How efficiently do markets reallocate capital in booms and busts? Using a novel dataset of offshore drilling contracts I examine the role of matching in shaping industry reallocation. Oil companies search and match with capital (rigs) in a decentralized market. I find oil and gas booms increase the option value of searching which leads agents to avoid bad matches, reducing mismatch through a sorting effect. I provide an identification strategy to disentangle unobserved demand changes from the sorting effect. Estimating a model, I find substantial benefits to the sorting effect and an intermediary but that demand smoothing policies are ineffective.
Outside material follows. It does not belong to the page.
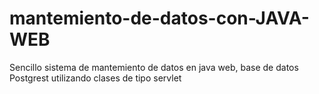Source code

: # mantemiento-de-datos-con-JAVA-WEB
Sencillo sistema de mantemiento de datos en java web, base de datos Postgrest utilizando clases de tipo servlet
How effective is local regulation when production occurs in a global market and capital is mobile? When environmental regulations differ between regions capital may relocate, resulting in spatial misallocation and ‘leakage’ of pollution and profits. In this paper I build an empirical framework to study incomplete regulation in a decentralized capital market, where capital is mobile and production occurs across multiple locations. The model extends the spatial location-choice and matching literature in industrial organization to accommodate two-sided vertical firm heterogeneity. Using novel contract and location data, I apply the framework to the global market for deepwater oil rigs. Offshore rigs are marine vessels that move around the ocean drilling wells, matching with oil companies like BP and Chevron to produce wells. Local changes in drilling standards and other regulations spur equilibrium rig relocation. The main policy finding is that incomplete regulations, such as unilateral increases in drilling standards, cause large shifts in profits and (expected) oil spilled to other markets through the capital relocation channel. In contrast, I find that more complete regulation - like a coordinated global agreement on drilling standards - would be significantly more effective than uncoordinated policies.
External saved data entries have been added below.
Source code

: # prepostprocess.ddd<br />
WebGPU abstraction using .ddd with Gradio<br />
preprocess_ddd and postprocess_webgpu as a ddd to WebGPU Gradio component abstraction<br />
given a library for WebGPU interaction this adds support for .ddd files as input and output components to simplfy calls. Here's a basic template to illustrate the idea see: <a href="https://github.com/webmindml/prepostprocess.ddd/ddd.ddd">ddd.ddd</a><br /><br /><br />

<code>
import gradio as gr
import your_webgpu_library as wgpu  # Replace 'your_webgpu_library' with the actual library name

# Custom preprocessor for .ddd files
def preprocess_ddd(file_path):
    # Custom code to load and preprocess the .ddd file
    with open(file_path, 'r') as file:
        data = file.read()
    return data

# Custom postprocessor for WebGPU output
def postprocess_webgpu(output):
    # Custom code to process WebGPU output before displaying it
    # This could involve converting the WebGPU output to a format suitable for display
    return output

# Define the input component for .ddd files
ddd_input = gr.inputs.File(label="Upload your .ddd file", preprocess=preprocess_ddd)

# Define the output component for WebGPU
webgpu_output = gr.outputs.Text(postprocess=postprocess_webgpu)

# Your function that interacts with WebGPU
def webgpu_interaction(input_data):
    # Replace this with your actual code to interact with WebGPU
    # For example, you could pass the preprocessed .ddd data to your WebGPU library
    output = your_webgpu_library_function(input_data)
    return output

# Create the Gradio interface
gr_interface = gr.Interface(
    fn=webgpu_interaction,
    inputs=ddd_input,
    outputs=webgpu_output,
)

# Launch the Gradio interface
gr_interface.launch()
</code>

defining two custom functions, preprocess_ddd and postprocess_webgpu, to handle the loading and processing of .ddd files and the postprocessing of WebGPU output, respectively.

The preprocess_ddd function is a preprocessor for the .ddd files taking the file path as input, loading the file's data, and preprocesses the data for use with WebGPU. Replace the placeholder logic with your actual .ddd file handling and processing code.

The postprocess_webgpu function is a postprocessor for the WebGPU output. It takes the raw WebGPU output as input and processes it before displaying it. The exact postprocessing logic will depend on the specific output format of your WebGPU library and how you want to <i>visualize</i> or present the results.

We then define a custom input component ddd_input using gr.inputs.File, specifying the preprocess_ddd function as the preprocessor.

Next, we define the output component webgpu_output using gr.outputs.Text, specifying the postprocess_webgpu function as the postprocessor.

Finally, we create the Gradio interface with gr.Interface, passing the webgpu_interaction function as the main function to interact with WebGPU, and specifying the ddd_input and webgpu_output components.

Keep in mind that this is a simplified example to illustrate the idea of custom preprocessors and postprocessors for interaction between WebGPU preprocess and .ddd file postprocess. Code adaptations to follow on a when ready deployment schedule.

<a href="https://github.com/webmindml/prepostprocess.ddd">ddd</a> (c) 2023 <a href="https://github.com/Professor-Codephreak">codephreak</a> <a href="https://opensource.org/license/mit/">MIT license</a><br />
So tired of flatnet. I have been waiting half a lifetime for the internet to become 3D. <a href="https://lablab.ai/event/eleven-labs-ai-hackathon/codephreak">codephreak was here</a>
We evaluate the efficiency of dynamic linked environmental regulation. Linked regulation allows inspectors who uncover violations at one plant to increase future enforcement at other plants that share a common owner. When compliance costs are correlated, regulators can then target scarce enforcement resources towards bad actors without inspecting everyone. We develop an empirical framework of dynamic moral hazard under linked regulation. Plants choose pollution mitigation efforts, while regulators selectively target inspections. Our framework allows for large portfolios of plants and for choices to be interdependent within the portfolio of plants and across time. We apply the framework to the Texas Commission on Environmental Quality who uses a scoring-based system of linked regulation. We evaluate this program using a novel panel of plant inspections, violations, and scores. We find that linked regulation performs substantially better than both unlinked regulation and untargeted regulation.